> **What to produce**: Look through the records below for the line with "# Predição da". Return that line and each one after it up to and including the line with "Desenvolver um modelo", exactly.
Supplied data START
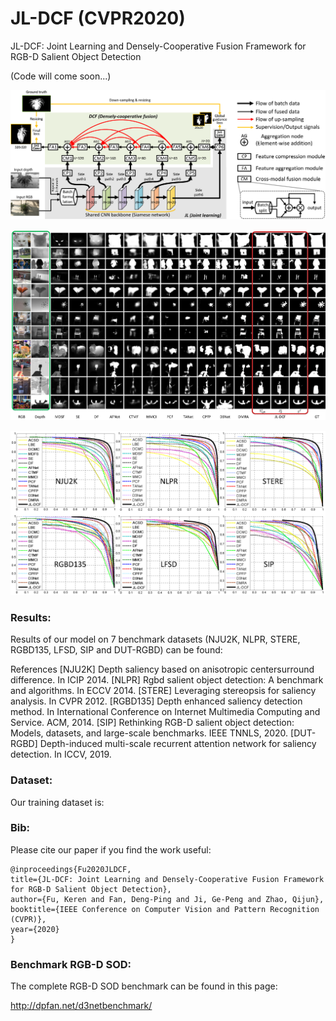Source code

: # JL-DCF (CVPR2020)
JL-DCF: Joint Learning and Densely-Cooperative Fusion Framework for RGB-D Salient Object Detection 

(Code will come soon...)

![alt text](./JL-DCF_framework.png)

![alt text](./JL-DCF_visual_comparisons.png)

![alt text](./JL-DCF_results.png)

### Results:

Results of our model on 7 benchmark datasets (NJU2K, NLPR, STERE, RGBD135, LFSD, SIP and DUT-RGBD) can be found:

References
	[NJU2K] Depth saliency based on anisotropic centersurround difference. In ICIP 2014.
	[NLPR] Rgbd salient object detection: A benchmark and algorithms. In ECCV 2014.
	[STERE] Leveraging stereopsis for saliency analysis. In CVPR 2012.
	[RGBD135] Depth enhanced saliency detection method. In International Conference on Internet Multimedia Computing and Service. ACM, 2014.
	[SIP] Rethinking RGB-D salient object detection: Models, datasets, and large-scale benchmarks. IEEE TNNLS, 2020.
	[DUT-RGBD] Depth-induced multi-scale recurrent attention network for saliency detection. In ICCV, 2019.

### Dataset:

Our training dataset is:

### Bib:

Please cite our paper if you find the work useful:

	@inproceedings{Fu2020JLDCF,
  	title={JL-DCF: Joint Learning and Densely-Cooperative Fusion Framework for RGB-D Salient Object Detection},
  	author={Fu, Keren and Fan, Deng-Ping and Ji, Ge-Peng and Zhao, Qijun},
  	booktitle={IEEE Conference on Computer Vision and Pattern Recognition (CVPR)},
  	year={2020}
	}
  
### Benchmark RGB-D SOD:

The complete RGB-D SOD benchmark can be found in this page:

http://dpfan.net/d3netbenchmark/
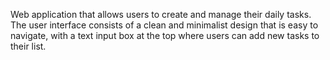 Web application that allows users to create and manage their daily tasks. The
user interface consists of a clean and minimalist design that is easy to
navigate, with a text input box at the top where users can add new tasks to
their list.
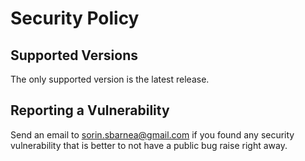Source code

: # Security Policy

## Supported Versions

The only supported version is the latest release.

## Reporting a Vulnerability

Send an email to sorin.sbarnea@gmail.com if you found any security
vulnerability that is better to not have a public bug raise right away.
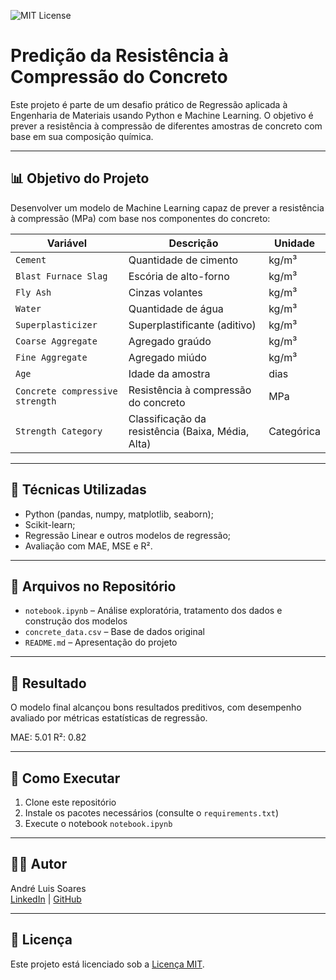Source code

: ![MIT License](https://img.shields.io/badge/license-MIT-blue.svg)

# Predição da Resistência à Compressão do Concreto

Este projeto é parte de um desafio prático de Regressão aplicada à Engenharia de Materiais usando Python e Machine Learning.
O objetivo é prever a resistência à compressão de diferentes amostras de concreto com base em sua composição química.

---

## 📊 Objetivo do Projeto

Desenvolver um modelo de Machine Learning capaz de prever a resistência à compressão (MPa) com base nos componentes do concreto:

| Variável                        | Descrição                                           | Unidade    |
|---------------------------------|-----------------------------------------------------|------------|
| `Cement`                        | Quantidade de cimento                               | kg/m³      |
| `Blast Furnace Slag`            | Escória de alto-forno                               | kg/m³      |
| `Fly Ash`                       | Cinzas volantes                                     | kg/m³      |
| `Water`                         | Quantidade de água                                  | kg/m³      |
| `Superplasticizer`              | Superplastificante (aditivo)                        | kg/m³      |
| `Coarse Aggregate`              | Agregado graúdo                                     | kg/m³      |
| `Fine Aggregate`                | Agregado miúdo                                      | kg/m³      |
| `Age`                           | Idade da amostra                                    | dias       |
| `Concrete compressive strength` | Resistência à compressão do concreto                | MPa        |
| `Strength Category`             | Classificação da resistência (Baixa, Média, Alta)   | Categórica |

---

## 🧠 Técnicas Utilizadas

- Python (pandas, numpy, matplotlib, seaborn);
- Scikit-learn;
- Regressão Linear e outros modelos de regressão;
- Avaliação com MAE, MSE e R².

---

## 📁 Arquivos no Repositório

- `notebook.ipynb` – Análise exploratória, tratamento dos dados e construção dos modelos
- `concrete_data.csv` – Base de dados original
- `README.md` – Apresentação do projeto

---

## 📌 Resultado

O modelo final alcançou bons resultados preditivos, com desempenho avaliado por métricas estatísticas de regressão.

MAE: 5.01
R²: 0.82

---

## 🚀 Como Executar

1. Clone este repositório
2. Instale os pacotes necessários (consulte o `requirements.txt`)
3. Execute o notebook `notebook.ipynb`

---

## 👨‍💻 Autor

André Luis Soares  
[LinkedIn](https://www.linkedin.com/in/andre-luis-soares-05312016a) | [GitHub](https://github.com/aluissoares)

---

## 📄 Licença

Este projeto está licenciado sob a [Licença MIT](LICENSE).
Supplied data END
> **Completed task**:
# Predição da Resistência à Compressão do Concreto

Este projeto é parte de um desafio prático de Regressão aplicada à Engenharia de Materiais usando Python e Machine Learning.
O objetivo é prever a resistência à compressão de diferentes amostras de concreto com base em sua composição química.

---

## 📊 Objetivo do Projeto

Desenvolver um modelo de Machine Learning capaz de prever a resistência à compressão (MPa) com base nos componentes do concreto:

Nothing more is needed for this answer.